Pourquoi des dommages punitifs aussi élevés
Les dommages punitifs — ou dommages exemplaires — ne visent pas à réparer une perte, mais à dissuader. On les accorde quand un comportement est jugé intentionnel, délibéré, ou particulièrement contraire aux droits d'autrui. Une fausse reprise coche ces cases : elle suppose de désigner sciemment un faux occupant, de faire partir un locataire sous un prétexte, puis de profiter du logement libéré. Plus la manœuvre paraît calculée, plus la sanction exemplaire tend à être forte, car son but est justement de faire en sorte que le jeu n'en vaille jamais la chandelle. Le montant record rapporté dans ce dossier — quelque 55 000 $ — s'inscrit dans cette logique de découragement. La couverture de Radio-Canada a d'ailleurs insisté sur le caractère inédit de la somme.
Le calcul qui ne tient pas la route
Faisons l'arithmétique du propriétaire. L'objectif d'une fausse reprise, c'est de récupérer l'écart entre un loyer sous le marché et un loyer « normal ». Sur un logement, cet écart peut représenter quelques centaines de dollars par mois — mettons, à titre d'illustration, quelques milliers de dollars de gain annuel. Face à cela, une condamnation avoisinant 81 000 $ efface d'un coup de nombreuses années de ce gain espéré, sans compter le temps, le stress et les honoraires. Le raccourci censé faire gagner de l'argent en fait perdre — beaucoup. Et cela, avant même de parler de réputation.
À retenir
Dans l'affaire Bleier, la sanction n'a pas seulement compensé le locataire : elle a puni le propriétaire. La portion punitive — quelque 55 000 $ sur un total avoisinant 81 000 $ — dépasse largement l'indemnisation des pertes. Le message du tribunal est clair : une fausse reprise n'est pas un raccourci rentable, c'est un risque financier disproportionné.

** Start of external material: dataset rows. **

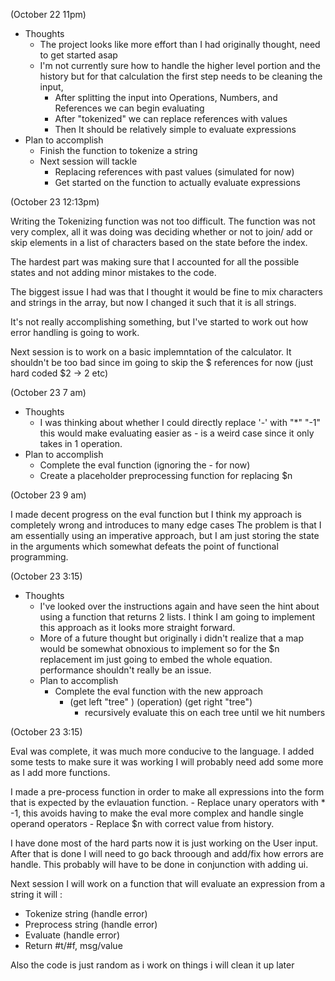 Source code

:(October 22 11pm)
 - Thoughts 
   - The project looks like more effort than I had originally thought, 
     need to get started asap
   - I'm not currently sure how to handle the higher level portion and 
     the history but for that calculation the first step needs to be cleaning the input,
        - After splitting the input into Operations, Numbers, and References we can begin
          evaluating
        - After "tokenized" we can replace references with values 
        - Then It should be relatively simple to evaluate expressions
 - Plan to accomplish 
   - Finish the function to tokenize a string
   - Next session will tackle 
     - Replacing references with past values (simulated for now)
     - Get started on the function to actually evaluate expressions
   

(October 23 12:13pm)
   
Writing the Tokenizing function was not too difficult. The function was not 
very complex, all it was doing was deciding whether or not to join/ add or skip
elements in a list of characters based on the state before the index. 

The hardest part was making sure that I accounted for all the possible states
and not adding minor mistakes to the code. 

The biggest issue I had was that I thought it would be fine to mix characters and 
strings in the array, but now I changed it such that it is all strings.

It's not really accomplishing something, but I've started to work out how error handling
is going to work.

Next session is to work on a basic implemntation of the calculator. It shouldn't be too bad
since im going to skip the $ references for now (just hard coded $2 -> 2 etc)



(October 23 7 am)

 - Thoughts
    - I was thinking about whether I could directly replace '-' with "*" "-1" this would make evaluating easier
      as - is a weird case since it only takes in 1 operation.
 - Plan to accomplish 
   - Complete the eval function (ignoring the - for now)
   - Create a placeholder preprocessing function for replacing $n 


(October 23 9 am)

I made decent progress on the eval function but I think my approach is completely wrong and introduces to many edge cases
The problem is that I am essentially using an imperative approach, but I am just storing the state in the 
arguments which somewhat defeats the point of functional programming.


(October 23 3:15)
 - Thoughts 
   - I've looked over the instructions again and have seen the hint about using a function that returns 2 lists. I think
     I am going to implement this approach as it looks more straight forward.
   - More of a future thought but originally i didn't realize that a map would be somewhat obnoxious to implement 
     so for the $n replacement im just going to embed the whole equation. performance shouldn't really be an issue.
   - Plan to accomplish 
     - Complete the eval function with the new approach 
       - (get left "tree" ) (operation) (get right "tree") 
         - recursively evaluate this on each tree until we hit numbers 



(October 23 3:15)

Eval was complete, it was much more conducive to the language. I added some tests to make sure it was working
I will probably need add some more as I add more functions. 

I made a pre-process function in order to make all expressions into the form that is expected by the evlauation function.
    - Replace unary operators with * -1, this avoids having to make the eval more complex and handle single operand operators
    - Replace $n with correct value from history.


I have done most of the hard parts now it is just working on the User input. After that is done I will need to go back throough 
and add/fix how errors are handle. This probably will have to be done in conjunction with adding ui.

Next session I will work on a function that will evaluate an expression from a string it will :
 - Tokenize string (handle error)
 - Preprocess string (handle error)
 - Evaluate (handle error)
 - Return #t/#f, msg/value

Also the code is just random as i work on things i will clean it up later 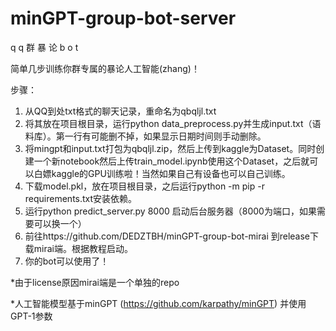 # minGPT-group-bot-server
q q 群 暴 论 b o t

简单几步训练你群专属的暴论人工智能(zhang)！

步骤：
1. 从QQ到处txt格式的聊天记录，重命名为qbqljl.txt
2. 将其放在项目根目录，运行python data_preprocess.py并生成input.txt（语料库）。第一行有可能删不掉，如果显示日期时间则手动删除。
3. 将mingpt和input.txt打包为qbqljl.zip，然后上传到kaggle为Dataset。同时创建一个新notebook然后上传train_model.ipynb使用这个Dataset，之后就可以白嫖kaggle的GPU训练啦！当然如果自己有设备也可以自己训练。
4. 下载model.pkl，放在项目根目录，之后运行python -m pip -r requirements.txt安装依赖。
5. 运行python predict_server.py 8000 启动后台服务器（8000为端口，如果需要可以换一个）
6. 前往https://github.com/DEDZTBH/minGPT-group-bot-mirai 到release下载mirai端。根据教程启动。
7. 你的bot可以使用了！

*由于license原因mirai端是一个单独的repo

*人工智能模型基于minGPT (https://github.com/karpathy/minGPT) 并使用GPT-1参数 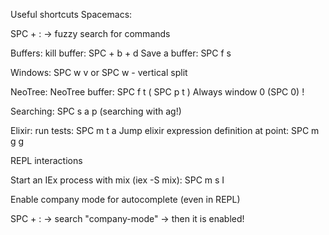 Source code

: Useful shortcuts Spacemacs:

SPC + : ->  fuzzy search for commands

Buffers:
  kill buffer: SPC + b + d
  Save a buffer: SPC f s



Windows:
  SPC w v or SPC w -  vertical split


NeoTree:
  NeoTree buffer:  SPC f t ( SPC p t )
  Always window 0 (SPC 0) !



Searching:
  SPC s a p  (searching with ag!)


Elixir:
  run tests:  SPC m t a
  Jump elixir expression definition at point: SPC m g g



REPL interactions


  Start an IEx process with mix (iex -S mix): SPC m s I

Enable company mode for autocomplete (even in REPL)

  SPC + : -> search "company-mode" -> then it is enabled!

Le coût invisible : la réputation
Il y a le montant, puis il y a ce que le montant déclenche. Un dossier de cette ampleur ne reste pas privé : les décisions du TAL sont publiques, elles sont commentées par les juristes, reprises par les médias, citées comme précédent. Le nom du propriétaire devient associé à une reprise illégale, dans un contexte social déjà très sensible aux questions de rénovictions et de reprises abusives. Cette exposition, pour un propriétaire qui possède plusieurs immeubles ou qui fait affaire dans sa communauté, peut coûter bien plus cher, à long terme, que la condamnation elle-même. On n'a qu'un seul nom dans la vie ; il se rebâtit plus difficilement qu'un compte de banque.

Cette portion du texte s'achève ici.